**WORK INSTRUCTION:** Using the records below, find every line that includes "subsection" and copy it.

**DATA TO USE:**
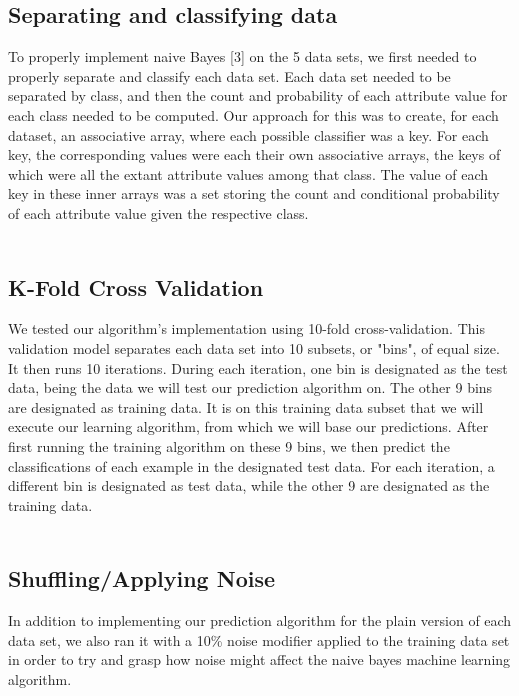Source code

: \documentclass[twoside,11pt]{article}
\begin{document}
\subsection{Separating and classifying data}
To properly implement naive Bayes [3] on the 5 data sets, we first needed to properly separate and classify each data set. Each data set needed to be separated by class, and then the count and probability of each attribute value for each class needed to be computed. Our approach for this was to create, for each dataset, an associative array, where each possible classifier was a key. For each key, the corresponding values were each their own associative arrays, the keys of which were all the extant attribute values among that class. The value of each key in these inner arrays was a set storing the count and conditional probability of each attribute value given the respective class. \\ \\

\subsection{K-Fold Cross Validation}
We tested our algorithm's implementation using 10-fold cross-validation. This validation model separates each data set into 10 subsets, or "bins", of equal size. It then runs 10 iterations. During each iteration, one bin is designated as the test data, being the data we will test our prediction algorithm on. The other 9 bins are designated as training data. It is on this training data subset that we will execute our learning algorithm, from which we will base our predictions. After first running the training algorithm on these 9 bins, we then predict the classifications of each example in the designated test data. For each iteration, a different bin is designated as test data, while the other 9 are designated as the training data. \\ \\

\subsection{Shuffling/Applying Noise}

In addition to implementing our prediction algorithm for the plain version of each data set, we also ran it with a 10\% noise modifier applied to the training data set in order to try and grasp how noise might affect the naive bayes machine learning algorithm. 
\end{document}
...
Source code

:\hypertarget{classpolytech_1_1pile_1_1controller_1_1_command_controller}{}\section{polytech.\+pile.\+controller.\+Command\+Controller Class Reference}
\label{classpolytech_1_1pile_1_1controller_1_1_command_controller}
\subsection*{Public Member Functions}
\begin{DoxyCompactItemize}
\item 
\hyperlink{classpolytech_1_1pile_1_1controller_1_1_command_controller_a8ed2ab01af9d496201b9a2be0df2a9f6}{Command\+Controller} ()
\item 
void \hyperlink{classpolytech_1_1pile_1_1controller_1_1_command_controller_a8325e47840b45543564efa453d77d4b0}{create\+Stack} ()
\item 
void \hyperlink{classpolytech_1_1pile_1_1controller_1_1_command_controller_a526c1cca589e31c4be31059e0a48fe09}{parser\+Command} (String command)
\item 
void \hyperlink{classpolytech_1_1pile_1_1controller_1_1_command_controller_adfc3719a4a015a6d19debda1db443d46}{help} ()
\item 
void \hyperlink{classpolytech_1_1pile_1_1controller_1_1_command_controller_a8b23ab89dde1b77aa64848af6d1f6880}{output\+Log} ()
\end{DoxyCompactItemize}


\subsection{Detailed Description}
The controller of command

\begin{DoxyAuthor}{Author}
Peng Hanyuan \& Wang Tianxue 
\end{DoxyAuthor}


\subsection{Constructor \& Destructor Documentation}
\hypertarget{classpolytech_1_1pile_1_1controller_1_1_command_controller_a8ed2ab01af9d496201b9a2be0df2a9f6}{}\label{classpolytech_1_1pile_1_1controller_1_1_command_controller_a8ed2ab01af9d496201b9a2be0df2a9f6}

**EXPECTED ANSWER:**
\subsection{Separating and classifying data}
\subsection{K-Fold Cross Validation}
\subsection{Shuffling/Applying Noise}
\subsection*{Public Member Functions}
\subsection{Detailed Description}
\subsection{Constructor \& Destructor Documentation}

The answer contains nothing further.